*EXERCISE*
Where the records hold the string "each", show the whole line it sits on.

*DATA IN THIS EXERCISE*
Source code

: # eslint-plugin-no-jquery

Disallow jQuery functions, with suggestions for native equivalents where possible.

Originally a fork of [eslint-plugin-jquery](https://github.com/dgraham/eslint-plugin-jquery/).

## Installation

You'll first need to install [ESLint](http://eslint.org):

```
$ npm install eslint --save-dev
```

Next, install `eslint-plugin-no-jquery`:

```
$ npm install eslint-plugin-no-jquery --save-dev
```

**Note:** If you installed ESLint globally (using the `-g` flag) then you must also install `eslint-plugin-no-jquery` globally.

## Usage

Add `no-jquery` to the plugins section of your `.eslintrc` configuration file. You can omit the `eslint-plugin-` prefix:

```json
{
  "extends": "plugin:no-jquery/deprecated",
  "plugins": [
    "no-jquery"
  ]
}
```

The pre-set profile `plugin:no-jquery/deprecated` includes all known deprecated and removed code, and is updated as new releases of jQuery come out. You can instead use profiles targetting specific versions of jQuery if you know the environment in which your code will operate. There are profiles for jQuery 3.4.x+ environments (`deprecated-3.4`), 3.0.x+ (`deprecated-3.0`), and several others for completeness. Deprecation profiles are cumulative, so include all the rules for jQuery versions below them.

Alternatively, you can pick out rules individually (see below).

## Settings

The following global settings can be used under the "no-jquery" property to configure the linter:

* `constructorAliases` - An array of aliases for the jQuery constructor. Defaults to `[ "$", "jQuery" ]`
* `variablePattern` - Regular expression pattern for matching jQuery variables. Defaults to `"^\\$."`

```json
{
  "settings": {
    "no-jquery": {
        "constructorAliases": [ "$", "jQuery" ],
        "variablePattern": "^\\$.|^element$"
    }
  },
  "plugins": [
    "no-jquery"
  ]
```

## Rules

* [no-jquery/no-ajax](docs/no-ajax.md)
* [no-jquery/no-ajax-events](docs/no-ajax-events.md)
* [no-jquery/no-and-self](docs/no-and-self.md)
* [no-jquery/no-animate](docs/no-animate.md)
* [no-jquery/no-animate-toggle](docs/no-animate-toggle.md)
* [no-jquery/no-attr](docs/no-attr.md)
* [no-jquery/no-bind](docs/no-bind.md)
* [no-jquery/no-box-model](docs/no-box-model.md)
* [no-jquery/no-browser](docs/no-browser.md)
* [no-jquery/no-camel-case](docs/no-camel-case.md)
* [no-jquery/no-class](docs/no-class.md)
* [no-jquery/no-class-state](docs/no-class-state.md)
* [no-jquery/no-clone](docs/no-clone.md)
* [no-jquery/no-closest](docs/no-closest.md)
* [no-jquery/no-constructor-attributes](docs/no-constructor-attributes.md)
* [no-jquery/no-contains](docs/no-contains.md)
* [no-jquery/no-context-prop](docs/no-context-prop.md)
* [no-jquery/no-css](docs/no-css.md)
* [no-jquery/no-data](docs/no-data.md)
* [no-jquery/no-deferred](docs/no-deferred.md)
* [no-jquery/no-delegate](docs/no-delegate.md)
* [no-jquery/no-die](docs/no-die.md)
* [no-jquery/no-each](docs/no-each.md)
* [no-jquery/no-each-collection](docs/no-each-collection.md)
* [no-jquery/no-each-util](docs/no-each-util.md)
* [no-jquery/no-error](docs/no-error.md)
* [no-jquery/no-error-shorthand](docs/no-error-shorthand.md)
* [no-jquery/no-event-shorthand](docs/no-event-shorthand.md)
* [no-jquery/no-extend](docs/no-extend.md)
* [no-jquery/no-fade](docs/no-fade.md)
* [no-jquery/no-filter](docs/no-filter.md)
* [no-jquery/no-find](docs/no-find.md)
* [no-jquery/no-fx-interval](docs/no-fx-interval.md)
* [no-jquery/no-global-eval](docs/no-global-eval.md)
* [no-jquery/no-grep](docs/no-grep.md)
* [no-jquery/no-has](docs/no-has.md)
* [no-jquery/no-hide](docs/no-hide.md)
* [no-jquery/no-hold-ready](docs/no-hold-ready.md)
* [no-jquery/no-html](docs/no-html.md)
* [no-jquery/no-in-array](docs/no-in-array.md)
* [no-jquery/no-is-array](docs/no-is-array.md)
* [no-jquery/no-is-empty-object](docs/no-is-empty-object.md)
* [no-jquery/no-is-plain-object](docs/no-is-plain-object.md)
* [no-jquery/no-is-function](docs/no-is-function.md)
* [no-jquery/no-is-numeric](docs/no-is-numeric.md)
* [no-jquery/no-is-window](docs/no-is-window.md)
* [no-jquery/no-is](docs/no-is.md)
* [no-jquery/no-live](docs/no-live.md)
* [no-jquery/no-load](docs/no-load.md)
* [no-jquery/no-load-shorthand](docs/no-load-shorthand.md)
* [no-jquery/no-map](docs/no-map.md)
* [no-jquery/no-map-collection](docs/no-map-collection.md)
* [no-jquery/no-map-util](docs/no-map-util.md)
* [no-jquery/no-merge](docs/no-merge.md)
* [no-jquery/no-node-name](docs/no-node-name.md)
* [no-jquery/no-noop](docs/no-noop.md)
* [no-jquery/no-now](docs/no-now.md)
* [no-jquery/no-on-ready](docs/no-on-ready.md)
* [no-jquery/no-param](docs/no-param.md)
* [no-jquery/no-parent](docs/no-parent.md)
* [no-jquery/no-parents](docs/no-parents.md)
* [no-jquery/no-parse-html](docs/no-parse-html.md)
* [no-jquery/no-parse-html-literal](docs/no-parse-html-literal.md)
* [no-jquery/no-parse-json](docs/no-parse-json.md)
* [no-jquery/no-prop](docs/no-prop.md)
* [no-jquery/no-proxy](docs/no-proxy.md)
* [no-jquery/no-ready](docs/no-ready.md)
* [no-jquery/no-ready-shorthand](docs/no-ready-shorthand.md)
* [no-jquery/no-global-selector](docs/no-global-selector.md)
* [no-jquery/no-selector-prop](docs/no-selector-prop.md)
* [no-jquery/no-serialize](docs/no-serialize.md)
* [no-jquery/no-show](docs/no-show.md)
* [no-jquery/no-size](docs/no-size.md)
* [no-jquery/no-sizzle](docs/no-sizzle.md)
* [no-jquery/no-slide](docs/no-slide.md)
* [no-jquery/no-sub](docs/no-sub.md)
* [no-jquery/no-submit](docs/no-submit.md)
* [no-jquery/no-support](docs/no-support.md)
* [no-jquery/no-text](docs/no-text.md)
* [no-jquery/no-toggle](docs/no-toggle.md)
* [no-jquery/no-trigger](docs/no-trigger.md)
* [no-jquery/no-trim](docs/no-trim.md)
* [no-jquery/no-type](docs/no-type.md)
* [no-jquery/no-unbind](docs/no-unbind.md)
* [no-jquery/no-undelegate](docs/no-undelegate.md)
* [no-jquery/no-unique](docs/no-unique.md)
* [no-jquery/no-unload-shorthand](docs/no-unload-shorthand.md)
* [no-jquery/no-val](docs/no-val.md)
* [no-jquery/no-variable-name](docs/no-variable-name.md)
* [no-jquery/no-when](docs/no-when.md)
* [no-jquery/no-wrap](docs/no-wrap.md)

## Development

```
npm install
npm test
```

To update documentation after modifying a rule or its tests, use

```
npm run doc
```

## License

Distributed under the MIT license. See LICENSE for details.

*PROBLEM SOLUTION*
* [no-jquery/no-each](docs/no-each.md)
* [no-jquery/no-each-collection](docs/no-each-collection.md)
* [no-jquery/no-each-util](docs/no-each-util.md)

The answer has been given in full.